3/26/2022 #57
Here and now, art, Pio Abad, Pacita Abad, Jessica DeFino, Susie Bright, Dada Drummer Almanach, Yaka (Shades of Native, Curseteen, Waway Saway & Talaandig Republic).
HERE AND NOW
Beautiful weather, today, in Monterey; perfect for walking. Nevertheless, this week has been rather sad and disorienting. Attending the funeral of a friend, recently, I also learned that another friend had passed away, just that morning; both died from cancer, and both were board members of the same nonprofit, of which I’m a member.

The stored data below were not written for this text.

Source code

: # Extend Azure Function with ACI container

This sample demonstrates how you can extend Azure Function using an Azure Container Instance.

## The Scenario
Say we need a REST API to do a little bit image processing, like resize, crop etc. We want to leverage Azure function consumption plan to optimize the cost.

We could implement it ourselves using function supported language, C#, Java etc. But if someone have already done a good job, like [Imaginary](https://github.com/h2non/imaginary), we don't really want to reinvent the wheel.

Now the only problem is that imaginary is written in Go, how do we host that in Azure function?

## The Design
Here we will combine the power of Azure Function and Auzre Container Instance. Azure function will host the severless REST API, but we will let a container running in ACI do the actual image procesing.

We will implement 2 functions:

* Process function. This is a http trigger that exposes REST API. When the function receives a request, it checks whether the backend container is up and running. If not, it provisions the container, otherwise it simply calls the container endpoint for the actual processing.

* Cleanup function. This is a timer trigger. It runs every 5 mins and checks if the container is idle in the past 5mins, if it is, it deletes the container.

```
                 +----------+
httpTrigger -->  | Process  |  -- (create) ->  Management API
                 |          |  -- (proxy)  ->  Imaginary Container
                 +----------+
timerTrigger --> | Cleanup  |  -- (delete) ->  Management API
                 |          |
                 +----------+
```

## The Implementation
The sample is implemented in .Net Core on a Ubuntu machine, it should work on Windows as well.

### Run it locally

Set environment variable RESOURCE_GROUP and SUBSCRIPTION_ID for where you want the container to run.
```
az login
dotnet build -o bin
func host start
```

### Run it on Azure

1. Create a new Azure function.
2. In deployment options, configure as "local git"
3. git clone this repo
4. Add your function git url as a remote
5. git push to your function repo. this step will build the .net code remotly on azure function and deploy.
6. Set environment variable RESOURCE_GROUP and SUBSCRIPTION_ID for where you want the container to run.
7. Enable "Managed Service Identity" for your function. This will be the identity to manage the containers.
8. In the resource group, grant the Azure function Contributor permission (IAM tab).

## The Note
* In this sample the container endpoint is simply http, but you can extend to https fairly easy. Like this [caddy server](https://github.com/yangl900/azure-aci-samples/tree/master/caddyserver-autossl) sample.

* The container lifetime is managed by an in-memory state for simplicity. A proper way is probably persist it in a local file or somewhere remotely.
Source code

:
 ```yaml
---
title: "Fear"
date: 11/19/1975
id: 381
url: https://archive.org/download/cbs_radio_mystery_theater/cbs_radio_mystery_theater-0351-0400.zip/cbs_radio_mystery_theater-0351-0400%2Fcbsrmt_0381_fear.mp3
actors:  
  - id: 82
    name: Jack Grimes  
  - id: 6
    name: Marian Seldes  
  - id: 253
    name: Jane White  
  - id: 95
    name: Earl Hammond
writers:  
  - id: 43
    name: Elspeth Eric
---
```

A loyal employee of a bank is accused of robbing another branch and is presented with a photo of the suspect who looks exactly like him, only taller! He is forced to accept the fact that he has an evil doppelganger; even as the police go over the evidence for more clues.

With that, you’d think I would be morbidly meditating on death, but instead I’m mostly intent on getting on with life. Aging continues as it always does, no matter how young or old you are. Life is continual change; as you gobble up life, it gobbles you. And so on . . .
Speaking of “change” and endings, I recently shut down my art website and blog of ten years. I have been a WP (WordPress) aficionado for about fifteen years, but the platform is no longer working well for me. It has become too complicated, time-consuming, and too expensive to run. So, I switched over to HostGator Website Builder, and the build, in comparison to WP, has been ridiculously easy. The hard part is linking my domain over to HostGator, and I’m still working that out. The website isn’t linked to my domain yet, but I’ll let you know when it is.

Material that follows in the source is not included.